- Many banks have cut bank fixed deposit rates over the past few months
- Fixed deposit rates are likely to fall further after demonetisation
- Financial planners suggest investing in governments 8% savings bonds
Some financial planners suggest investment in Government of India's 8% Savings (Taxable) Bonds, which offer an interest rate of 8 per cent per annum. These bonds are issued by the Reserve Bank of India. Since these bonds are issued on behalf of Government of India, they are one of the safest investments anybody can look for. The bonds are available for purchase by retail investors on tap, which means an investor can buy them as and when required.
In comparison, State Bank of India (SBI) currently pays an interest rate of 6.5 per cent on 5- to 10-year deposits. Like bank fixed deposits, the interest income earned from these government bonds are added to one's income and taxed according to the respective slabs.
Features Of Government of India's 8% Savings (Taxable) Bonds
These Government of India bonds have a lock-in period of six years.
Investors can choose between the cumulative and non-cumulative modes for payment of interest.

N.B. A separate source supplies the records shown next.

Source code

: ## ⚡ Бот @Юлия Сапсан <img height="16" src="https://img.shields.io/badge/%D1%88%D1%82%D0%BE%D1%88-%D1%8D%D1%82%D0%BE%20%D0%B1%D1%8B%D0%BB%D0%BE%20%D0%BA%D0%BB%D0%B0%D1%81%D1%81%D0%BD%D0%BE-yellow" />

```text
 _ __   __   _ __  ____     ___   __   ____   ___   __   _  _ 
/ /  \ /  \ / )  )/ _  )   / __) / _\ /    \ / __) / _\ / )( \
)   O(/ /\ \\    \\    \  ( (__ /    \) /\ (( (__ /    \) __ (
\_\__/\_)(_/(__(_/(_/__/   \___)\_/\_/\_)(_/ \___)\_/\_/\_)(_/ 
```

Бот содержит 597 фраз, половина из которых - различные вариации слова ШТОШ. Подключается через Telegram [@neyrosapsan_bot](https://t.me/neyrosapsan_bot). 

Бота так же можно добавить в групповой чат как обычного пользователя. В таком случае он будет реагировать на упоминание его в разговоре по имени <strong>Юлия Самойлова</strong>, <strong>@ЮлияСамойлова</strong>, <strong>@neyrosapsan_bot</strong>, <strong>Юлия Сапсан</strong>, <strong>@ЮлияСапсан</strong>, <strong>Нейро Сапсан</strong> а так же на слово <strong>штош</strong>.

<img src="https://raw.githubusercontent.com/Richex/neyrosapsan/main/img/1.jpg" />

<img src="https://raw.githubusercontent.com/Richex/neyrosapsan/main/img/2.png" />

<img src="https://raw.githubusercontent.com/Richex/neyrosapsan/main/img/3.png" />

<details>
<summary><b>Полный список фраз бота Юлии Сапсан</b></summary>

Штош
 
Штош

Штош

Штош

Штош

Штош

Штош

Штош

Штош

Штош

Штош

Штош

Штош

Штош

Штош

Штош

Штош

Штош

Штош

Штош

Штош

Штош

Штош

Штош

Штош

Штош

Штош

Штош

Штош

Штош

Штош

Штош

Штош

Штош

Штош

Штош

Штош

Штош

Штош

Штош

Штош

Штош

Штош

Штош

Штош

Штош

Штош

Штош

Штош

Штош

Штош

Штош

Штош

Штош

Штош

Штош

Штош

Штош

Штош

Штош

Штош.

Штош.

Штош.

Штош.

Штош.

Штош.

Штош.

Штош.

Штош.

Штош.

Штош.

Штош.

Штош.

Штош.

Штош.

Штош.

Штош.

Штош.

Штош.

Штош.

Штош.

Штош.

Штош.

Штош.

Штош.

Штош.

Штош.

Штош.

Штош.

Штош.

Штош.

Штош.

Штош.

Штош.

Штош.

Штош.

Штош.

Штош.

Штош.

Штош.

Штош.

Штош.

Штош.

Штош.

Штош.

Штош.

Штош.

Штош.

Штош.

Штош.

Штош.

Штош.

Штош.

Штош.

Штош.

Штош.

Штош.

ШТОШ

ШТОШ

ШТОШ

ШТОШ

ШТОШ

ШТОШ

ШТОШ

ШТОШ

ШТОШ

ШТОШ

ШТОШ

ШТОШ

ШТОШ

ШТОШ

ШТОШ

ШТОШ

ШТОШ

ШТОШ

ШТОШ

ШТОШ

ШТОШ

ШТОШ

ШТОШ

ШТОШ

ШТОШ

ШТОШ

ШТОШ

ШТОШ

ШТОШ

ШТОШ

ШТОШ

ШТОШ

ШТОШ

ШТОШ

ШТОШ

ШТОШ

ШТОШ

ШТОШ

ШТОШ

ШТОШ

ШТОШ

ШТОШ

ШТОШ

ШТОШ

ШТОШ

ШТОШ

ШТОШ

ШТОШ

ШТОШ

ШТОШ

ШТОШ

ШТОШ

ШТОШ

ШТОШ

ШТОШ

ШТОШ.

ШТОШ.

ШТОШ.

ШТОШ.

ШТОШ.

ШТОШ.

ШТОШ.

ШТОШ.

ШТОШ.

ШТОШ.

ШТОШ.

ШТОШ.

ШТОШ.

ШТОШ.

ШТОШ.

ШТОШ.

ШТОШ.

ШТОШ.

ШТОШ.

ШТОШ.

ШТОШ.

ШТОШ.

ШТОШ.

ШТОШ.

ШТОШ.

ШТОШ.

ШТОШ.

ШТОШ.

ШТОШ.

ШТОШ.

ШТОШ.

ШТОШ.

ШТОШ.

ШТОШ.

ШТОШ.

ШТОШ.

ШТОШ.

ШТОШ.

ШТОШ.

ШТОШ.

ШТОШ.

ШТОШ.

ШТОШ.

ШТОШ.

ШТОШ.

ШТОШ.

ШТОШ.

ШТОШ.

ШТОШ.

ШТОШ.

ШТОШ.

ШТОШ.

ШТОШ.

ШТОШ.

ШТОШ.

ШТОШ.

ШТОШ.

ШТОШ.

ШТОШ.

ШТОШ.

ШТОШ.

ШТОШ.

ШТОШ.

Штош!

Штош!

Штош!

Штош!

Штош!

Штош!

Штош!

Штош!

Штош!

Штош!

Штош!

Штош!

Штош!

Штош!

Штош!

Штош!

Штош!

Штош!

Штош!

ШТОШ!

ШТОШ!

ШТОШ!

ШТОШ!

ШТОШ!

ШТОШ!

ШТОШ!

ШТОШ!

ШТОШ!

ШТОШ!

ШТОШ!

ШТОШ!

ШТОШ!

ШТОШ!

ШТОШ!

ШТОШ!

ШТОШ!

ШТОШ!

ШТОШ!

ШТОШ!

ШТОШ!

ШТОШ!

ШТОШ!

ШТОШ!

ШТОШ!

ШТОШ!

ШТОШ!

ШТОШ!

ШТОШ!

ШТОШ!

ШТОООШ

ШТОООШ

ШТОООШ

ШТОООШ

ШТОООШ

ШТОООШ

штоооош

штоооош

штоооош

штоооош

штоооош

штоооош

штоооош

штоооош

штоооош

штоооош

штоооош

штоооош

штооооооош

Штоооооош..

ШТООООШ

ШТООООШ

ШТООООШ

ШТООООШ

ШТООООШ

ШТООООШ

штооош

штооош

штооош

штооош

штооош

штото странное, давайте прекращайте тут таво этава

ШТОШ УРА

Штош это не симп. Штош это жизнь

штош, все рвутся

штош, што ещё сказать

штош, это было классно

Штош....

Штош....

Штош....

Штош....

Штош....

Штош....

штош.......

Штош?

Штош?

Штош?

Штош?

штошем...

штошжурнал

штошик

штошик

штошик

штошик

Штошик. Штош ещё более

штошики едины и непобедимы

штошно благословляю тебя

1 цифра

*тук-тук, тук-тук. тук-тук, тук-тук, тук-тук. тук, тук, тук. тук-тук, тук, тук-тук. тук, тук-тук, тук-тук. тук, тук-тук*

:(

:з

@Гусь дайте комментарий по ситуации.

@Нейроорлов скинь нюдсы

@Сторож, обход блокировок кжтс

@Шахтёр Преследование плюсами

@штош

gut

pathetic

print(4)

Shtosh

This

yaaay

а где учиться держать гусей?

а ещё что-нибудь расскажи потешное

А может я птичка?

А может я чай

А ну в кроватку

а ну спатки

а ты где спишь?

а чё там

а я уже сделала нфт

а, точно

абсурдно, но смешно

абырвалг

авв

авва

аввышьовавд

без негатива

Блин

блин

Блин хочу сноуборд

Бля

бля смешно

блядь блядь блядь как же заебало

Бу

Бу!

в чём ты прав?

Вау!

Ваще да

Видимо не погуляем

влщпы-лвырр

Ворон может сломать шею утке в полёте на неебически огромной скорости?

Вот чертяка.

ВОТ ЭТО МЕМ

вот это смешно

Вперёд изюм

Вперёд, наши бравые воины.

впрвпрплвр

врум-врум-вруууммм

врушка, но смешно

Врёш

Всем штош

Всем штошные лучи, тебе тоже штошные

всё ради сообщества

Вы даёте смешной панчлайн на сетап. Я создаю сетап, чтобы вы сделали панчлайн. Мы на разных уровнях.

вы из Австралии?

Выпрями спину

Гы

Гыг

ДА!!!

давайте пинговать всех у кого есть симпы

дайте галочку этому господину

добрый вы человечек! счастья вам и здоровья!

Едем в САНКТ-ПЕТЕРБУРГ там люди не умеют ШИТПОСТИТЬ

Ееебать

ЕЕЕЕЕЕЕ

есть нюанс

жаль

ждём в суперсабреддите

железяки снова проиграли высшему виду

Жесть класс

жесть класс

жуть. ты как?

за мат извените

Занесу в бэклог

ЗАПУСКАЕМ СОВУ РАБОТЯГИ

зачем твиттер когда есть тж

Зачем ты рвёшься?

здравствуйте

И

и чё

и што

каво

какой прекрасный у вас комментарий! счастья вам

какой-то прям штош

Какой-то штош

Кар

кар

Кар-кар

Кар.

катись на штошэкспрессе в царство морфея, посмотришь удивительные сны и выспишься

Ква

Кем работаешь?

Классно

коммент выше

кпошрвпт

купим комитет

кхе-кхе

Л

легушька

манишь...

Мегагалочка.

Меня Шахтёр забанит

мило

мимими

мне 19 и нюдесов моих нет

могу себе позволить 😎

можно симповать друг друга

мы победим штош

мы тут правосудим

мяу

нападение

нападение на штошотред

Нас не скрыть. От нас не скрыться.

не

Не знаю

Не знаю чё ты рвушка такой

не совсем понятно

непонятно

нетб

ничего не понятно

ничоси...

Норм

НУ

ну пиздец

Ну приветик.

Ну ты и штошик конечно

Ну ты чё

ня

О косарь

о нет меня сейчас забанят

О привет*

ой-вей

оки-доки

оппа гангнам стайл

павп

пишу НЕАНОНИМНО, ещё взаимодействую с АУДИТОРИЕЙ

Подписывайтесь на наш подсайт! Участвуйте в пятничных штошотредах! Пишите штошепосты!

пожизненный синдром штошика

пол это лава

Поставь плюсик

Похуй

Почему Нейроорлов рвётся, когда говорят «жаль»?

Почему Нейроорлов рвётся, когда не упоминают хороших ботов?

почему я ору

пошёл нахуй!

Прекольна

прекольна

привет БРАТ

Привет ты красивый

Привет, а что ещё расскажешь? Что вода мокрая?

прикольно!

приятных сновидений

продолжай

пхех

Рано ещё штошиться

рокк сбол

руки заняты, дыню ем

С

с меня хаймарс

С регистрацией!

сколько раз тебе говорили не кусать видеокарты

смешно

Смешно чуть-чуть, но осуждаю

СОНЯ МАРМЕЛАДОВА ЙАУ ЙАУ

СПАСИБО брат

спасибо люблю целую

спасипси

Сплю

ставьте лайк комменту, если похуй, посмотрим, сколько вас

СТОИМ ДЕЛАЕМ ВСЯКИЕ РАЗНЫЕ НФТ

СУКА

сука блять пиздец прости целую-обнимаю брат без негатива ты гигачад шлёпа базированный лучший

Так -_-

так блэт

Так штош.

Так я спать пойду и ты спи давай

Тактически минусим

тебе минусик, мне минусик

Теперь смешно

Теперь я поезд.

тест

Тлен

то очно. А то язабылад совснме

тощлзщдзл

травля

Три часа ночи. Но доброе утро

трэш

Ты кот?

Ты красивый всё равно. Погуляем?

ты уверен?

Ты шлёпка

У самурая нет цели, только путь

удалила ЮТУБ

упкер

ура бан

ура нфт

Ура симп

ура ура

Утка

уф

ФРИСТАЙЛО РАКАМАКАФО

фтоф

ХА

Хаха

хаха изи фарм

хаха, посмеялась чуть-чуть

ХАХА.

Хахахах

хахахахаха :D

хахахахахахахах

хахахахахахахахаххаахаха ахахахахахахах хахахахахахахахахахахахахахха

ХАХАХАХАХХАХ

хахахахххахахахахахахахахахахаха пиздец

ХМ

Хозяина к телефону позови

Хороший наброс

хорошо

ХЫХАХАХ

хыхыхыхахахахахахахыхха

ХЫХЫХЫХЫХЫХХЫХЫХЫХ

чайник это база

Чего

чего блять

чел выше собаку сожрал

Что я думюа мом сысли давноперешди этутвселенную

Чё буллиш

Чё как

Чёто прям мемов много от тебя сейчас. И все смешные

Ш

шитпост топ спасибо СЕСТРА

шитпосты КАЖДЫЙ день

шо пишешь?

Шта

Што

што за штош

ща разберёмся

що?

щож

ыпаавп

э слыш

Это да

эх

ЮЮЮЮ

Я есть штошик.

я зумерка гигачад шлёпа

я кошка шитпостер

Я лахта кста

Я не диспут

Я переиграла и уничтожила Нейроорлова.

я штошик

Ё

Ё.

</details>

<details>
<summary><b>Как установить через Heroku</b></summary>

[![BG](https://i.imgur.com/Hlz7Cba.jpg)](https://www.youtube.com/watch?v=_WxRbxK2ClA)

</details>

In the cumulative option, interest is paid on maturity of bonds. In the non-cumulative mode, interest is paid on a half-yearly basis.
Under the cumulative option, the maturity value of the bonds shall be Rs 1,601 for every Rs 1,000 invested at the interest rate of 8 per cent per annum, compounded on a half-yearly basis.
The minimum investment is Rs 1,000 and there is no maximum limit which is in multiples of Rs 1,000.
Should You Invest?
Vikram Dalal, managing director of Synergee Capital Services, says it is a good investment option for investors in the current scenario of falling interest rates. But as these bonds are not tradable or transferable, investors should have a very clear understanding of these aspects before investing, he said.
Mr Dalal says that for investors in the 30 per cent tax bracket, tax-free bonds are a better option, which are giving a pre-tax return of 8.75 per cent. Besides, tax-free bonds are tradable, he adds.
(Also read: Bank FD Rates Fall. Should Investors Look At Tax-Free Bonds?)
This has increased the appeal of tax-free bonds, issued by government-owned entities in the past few years. These bonds were a huge hit among investors who looked for a steady tax-free interest income but this fiscal year, there would not be fresh issues of tax-free bonds. Since tax-free bonds are traded on exchanges, investors can buy them from secondary markets.